Viewed through the prism of Dell's recently broadened software management system for virtualized x86 servers, our columnist has kudos for the one-time PC-centric vendor's approach to data center convergence.
Dell pioneered the dynamic supply chain where the customer's order triggered the assembly of PC parts. Now it's trying to do something similar on a larger scale: give IT managers a handful of choices that result in an integrated set of servers, storage, and high-speed networking.
I think Dell is trying to extend its core competency. It understands the many components of PC computing. Now, instead of selling servers one at a time, it's trying to produce a configuration engine for the x86 part of the data center. If you can find the working parts you want from its selections, Dell claims they'll work together, including virtualized servers.
I've heard many people say Dell doesn't innovate. It's merely a supply chain specialist. I understand the charge, but I think IT staffs are rapidly expanding the x86 portion of the data center. They're looking for ways to simplify management and get it to function more like the public cloud, where an hour of computing time costs 8.5 cents. But they can't get there with a mish-mash of servers, software, and other moving parts that are hard to integrate.
Dell is trying to play honest broker in this setting and give customers an integrated system, or a system that will integrate with many of the components they've already got. This is more easily said than done, and it may still be that customers quickly run into integration problems beyond the initial ones that Dell tries to address.
Nevertheless, in a Sept. 29 announcement, Dell broadened its software management system for virtualized x86 servers. Virtual Integrated System (VIS), launched at the start of the year, offers something that a straight virtualization vendor has trouble doing: physical and virtual server management with neutral, cross-vendor hypervisor support. VIS supports VMware's ESX Server and Microsoft's Hyper-V, with open source Xen to be added next, said Eric Endebrock, enterprise marketing manager at Dell, during a Sept. 27 visit to San Francisco.

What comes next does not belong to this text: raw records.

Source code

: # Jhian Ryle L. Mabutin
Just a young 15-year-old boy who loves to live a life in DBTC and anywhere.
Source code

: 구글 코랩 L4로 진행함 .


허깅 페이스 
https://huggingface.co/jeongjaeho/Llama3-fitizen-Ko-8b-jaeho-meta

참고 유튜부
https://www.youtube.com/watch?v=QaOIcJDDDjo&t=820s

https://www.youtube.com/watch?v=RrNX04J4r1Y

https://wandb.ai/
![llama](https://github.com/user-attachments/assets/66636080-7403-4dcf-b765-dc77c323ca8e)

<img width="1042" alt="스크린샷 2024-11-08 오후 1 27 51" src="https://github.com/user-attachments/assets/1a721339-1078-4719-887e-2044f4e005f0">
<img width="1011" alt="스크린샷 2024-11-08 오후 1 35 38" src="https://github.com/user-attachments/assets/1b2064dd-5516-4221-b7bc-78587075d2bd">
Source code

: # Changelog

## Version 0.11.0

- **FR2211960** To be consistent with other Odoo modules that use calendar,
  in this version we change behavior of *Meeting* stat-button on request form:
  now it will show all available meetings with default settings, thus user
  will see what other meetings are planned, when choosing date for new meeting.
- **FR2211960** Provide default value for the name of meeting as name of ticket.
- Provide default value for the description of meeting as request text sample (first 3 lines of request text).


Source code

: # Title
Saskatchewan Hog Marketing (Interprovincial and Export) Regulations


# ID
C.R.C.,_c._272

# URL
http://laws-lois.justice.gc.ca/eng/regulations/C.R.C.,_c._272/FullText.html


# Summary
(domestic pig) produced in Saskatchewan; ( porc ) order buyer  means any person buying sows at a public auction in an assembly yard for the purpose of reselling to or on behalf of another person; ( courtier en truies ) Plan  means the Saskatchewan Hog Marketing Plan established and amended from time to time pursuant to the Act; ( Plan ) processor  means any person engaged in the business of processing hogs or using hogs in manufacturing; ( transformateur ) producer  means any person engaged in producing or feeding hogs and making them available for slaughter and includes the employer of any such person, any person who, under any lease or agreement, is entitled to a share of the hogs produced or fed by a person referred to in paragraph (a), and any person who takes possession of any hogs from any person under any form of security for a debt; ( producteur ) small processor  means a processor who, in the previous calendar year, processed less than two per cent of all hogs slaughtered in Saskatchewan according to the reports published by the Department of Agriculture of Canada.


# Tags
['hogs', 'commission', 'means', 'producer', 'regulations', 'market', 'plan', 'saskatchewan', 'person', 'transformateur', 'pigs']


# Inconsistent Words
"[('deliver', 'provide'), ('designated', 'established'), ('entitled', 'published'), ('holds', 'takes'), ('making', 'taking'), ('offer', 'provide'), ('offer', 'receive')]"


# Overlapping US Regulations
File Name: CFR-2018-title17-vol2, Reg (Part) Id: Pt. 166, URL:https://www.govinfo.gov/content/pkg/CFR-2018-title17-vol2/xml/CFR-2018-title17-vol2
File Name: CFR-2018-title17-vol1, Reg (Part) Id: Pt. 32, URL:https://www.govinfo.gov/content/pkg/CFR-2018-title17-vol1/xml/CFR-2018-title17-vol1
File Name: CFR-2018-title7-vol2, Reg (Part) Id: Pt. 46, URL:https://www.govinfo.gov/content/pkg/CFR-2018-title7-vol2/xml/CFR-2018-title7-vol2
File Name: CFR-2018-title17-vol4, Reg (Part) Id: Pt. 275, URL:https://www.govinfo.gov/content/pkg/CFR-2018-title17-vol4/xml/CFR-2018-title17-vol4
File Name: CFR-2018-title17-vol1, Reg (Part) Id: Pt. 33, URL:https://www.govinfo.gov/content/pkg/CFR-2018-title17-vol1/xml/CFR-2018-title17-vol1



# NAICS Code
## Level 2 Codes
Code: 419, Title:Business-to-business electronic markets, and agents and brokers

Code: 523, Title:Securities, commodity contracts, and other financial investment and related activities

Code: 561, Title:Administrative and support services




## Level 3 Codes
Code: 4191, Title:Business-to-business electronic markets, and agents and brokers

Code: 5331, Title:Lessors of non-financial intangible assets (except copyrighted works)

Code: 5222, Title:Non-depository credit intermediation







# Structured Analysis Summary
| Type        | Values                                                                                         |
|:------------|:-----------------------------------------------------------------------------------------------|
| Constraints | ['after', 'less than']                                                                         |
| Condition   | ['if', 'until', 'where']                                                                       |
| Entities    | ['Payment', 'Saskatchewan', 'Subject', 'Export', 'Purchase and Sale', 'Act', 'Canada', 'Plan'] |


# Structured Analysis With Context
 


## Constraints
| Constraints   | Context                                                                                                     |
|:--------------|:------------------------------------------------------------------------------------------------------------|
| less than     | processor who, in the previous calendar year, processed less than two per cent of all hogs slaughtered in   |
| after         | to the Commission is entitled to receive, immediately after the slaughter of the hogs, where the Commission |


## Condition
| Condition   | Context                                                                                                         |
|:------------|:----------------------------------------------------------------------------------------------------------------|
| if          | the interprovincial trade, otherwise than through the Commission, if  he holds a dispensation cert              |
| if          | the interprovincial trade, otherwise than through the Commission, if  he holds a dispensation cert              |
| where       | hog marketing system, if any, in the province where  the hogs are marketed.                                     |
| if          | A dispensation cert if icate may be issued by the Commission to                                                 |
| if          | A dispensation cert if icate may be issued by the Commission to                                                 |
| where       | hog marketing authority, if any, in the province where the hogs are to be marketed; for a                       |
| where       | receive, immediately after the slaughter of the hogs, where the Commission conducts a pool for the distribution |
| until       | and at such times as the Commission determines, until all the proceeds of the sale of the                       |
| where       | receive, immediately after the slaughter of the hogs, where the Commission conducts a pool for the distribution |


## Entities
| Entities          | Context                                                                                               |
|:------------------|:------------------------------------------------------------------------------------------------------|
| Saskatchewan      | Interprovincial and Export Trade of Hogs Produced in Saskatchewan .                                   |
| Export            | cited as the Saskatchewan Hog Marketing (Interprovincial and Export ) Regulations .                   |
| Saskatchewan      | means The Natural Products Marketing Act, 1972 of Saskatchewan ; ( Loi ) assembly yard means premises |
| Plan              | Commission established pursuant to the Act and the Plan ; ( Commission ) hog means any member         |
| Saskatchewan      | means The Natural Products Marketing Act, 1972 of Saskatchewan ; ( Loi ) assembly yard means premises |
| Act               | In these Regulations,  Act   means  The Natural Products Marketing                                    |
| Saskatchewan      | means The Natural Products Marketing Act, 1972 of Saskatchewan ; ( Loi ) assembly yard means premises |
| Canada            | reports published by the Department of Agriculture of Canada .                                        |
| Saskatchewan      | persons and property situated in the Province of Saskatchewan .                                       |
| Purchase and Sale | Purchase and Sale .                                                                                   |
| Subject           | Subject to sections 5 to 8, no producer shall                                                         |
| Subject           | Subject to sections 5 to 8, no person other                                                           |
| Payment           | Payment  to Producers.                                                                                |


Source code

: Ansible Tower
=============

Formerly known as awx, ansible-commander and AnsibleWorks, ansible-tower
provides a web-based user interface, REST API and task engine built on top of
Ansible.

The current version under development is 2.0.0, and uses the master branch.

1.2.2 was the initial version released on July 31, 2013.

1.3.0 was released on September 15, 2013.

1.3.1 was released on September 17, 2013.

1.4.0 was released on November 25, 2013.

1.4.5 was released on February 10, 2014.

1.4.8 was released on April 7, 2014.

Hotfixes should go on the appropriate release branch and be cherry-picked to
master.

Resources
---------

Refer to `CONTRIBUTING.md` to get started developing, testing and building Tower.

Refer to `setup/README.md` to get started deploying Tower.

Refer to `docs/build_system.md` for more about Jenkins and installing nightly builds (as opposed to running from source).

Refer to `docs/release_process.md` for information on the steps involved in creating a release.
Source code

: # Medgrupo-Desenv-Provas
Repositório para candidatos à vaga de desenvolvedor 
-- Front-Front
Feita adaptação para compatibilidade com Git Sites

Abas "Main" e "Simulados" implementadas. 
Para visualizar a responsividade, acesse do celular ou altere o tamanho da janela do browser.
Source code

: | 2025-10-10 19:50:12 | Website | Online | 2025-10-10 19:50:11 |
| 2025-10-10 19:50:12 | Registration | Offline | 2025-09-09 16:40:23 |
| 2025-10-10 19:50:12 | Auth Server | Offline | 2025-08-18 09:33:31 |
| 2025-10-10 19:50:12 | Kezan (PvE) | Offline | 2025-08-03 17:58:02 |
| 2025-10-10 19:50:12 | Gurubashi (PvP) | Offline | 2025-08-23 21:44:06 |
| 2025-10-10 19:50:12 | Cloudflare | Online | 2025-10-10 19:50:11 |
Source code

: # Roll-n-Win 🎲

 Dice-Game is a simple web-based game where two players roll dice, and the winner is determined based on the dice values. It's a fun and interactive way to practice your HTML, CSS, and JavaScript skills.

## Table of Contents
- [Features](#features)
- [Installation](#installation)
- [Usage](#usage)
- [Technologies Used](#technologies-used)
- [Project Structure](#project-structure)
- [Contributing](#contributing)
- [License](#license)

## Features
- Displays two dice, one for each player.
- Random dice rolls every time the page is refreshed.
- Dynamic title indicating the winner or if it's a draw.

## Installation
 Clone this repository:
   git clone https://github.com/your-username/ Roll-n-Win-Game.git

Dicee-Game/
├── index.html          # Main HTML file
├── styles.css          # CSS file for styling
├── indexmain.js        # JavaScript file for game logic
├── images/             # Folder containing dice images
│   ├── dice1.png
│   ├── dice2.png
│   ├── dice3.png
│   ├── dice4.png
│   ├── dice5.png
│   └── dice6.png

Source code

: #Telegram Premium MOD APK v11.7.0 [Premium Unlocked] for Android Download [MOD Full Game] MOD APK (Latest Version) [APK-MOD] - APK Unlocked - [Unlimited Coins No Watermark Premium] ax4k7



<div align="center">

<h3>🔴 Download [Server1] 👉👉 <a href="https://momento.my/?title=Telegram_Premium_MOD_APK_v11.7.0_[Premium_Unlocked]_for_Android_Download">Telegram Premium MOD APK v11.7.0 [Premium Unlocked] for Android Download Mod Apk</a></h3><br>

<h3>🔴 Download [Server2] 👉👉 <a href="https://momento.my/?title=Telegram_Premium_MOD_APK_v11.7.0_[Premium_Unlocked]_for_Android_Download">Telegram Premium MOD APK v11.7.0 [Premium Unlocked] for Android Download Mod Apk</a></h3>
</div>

This is what upper level, Round Rock, Texas, executives, such as Praveen Asthana, VP of enterprise solutions and strategy, call Dell's "open, modular, and pragmatic" approach to data center convergence. The customer doesn't have to choose one brand and get locked in; ESX, Xen, and Hyper-V can exist alongside each other. With VIS, virtualized and unvirtualized servers can be managed from one central console.
Dell then tries to match the storage and networking speeds offered by the leading converged infrastructures, Cisco Systems' Unified Computing System and HP's Blade System Matrix. Both of these offer 10 Gb per second Ethernet for either network or Fibre Channel storage traffic. Dell sees the value of high-speed networks in a heavily virtualized data center; VIS supports both 10-Gb Ethernet and Fibre Channel over Ethernet.